Machine learning applications for chemical problems are rapidly increasing the past few years. Their popularity is justified since they have led to the discovery of new molecules and materials with enhanced properties, new reactions, or have contributed to the reduction of computational effort needed of complex calculations and simulations. These are just a few examples about the success of data-driven approaches in chemistry but an open question that has not fully yet addressed is how a computational algorithm can efficiently “read” and “learn” patterns from molecular structures.
In this collaborative work between Jacob Townsend, John Hymel and Konstantinos Vogiatzis (Chemistry, University of Tennessee) and Cassie Micucci and Vasileios Maroulas (Mathematics, University of Tennessee), we are presenting a novel molecular representation method based on persistent homology, an applied branch of topology, which encodes the atomistic structure of molecules. Precisely, a molecule is mapped into a persistence diagram, a two-dimensional point summary, which demystifies the connected components and the empty space that exist in a molecule based on the atom types and the distances among them. A persistence diagram is further vectorized to a persistence image (PI), a weighted representation of the diagram, which captures the chemically driven uncertainty. The PI in that sense is a “molecular fingerprint”, and when used with machine learning, offers an efficient and reliable approach to screen large molecular databases when compared to other popular molecular representation schemes. The efficiency arises from the low computation effort needed to compare a large number of fingerprints, and the similar-size representations that are generated, independently of the molecular sizes.

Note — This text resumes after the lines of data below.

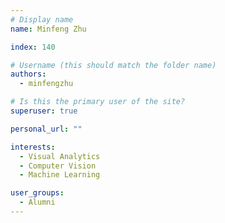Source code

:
 ```yaml
---
# Display name
name: Minfeng Zhu

index: 140

# Username (this should match the folder name)
authors:
  - minfengzhu

# Is this the primary user of the site?
superuser: true

personal_url: ""

interests:
  - Visual Analytics
  - Computer Vision
  - Machine Learning

user_groups:
  - Alumni
---
```

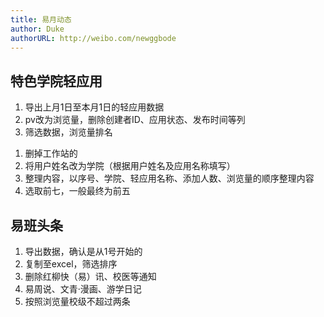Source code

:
 ```yaml
---
title: 易月动态
author: Duke
authorURL: http://weibo.com/newggbode
---
```


## 特色学院轻应用

1. 导出上月1日至本月1日的轻应用数据
1. pv改为浏览量，删除创建者ID、应用状态、发布时间等列
1. 筛选数据，浏览量排名

<!--truncate-->

1. 删掉工作站的
1. 将用户姓名改为学院（根据用户姓名及应用名称填写）
1. 整理内容，以序号、学院、轻应用名称、添加人数、浏览量的顺序整理内容
1. 选取前七，一般最终为前五

## 易班头条

1. 导出数据，确认是从1号开始的
1. 复制至excel，筛选排序
1. 删除红柳快（易）讯、校医等通知
1. 易周说、文青·漫画、游学日记
1. 按照浏览量校级不超过两条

We demonstrated the applicability of the PI method by screening a large molecular database (GDB-9) with 133,885 organic molecules. Our target was to identify novel molecular units that selectively interact with CO2 and can be used as building blocks of materials, such as polymeric membranes. We began our study by computing with density functional theory (DFT) the CO2 interaction energies of 100 organic molecules. Since the initial, limited 100 data points were not capturing the diversity of the GDB-9 database, we applied a technique called active learning in order to incrementally obtain data which helped us efficiently screen the 133,885 molecules. We found out that the combination of PIs with active learning performed well with data (interaction energies) from only 220 molecules in order to identify new molecules with stronger CO2 binding. Finally, our data-driven methodology was able to identify molecular patterns previously unknown to us that increase the CO2 affinity of organic molecules.
The details of the PI molecular representation can be found on the article published in Nature Communications, 11, 3230.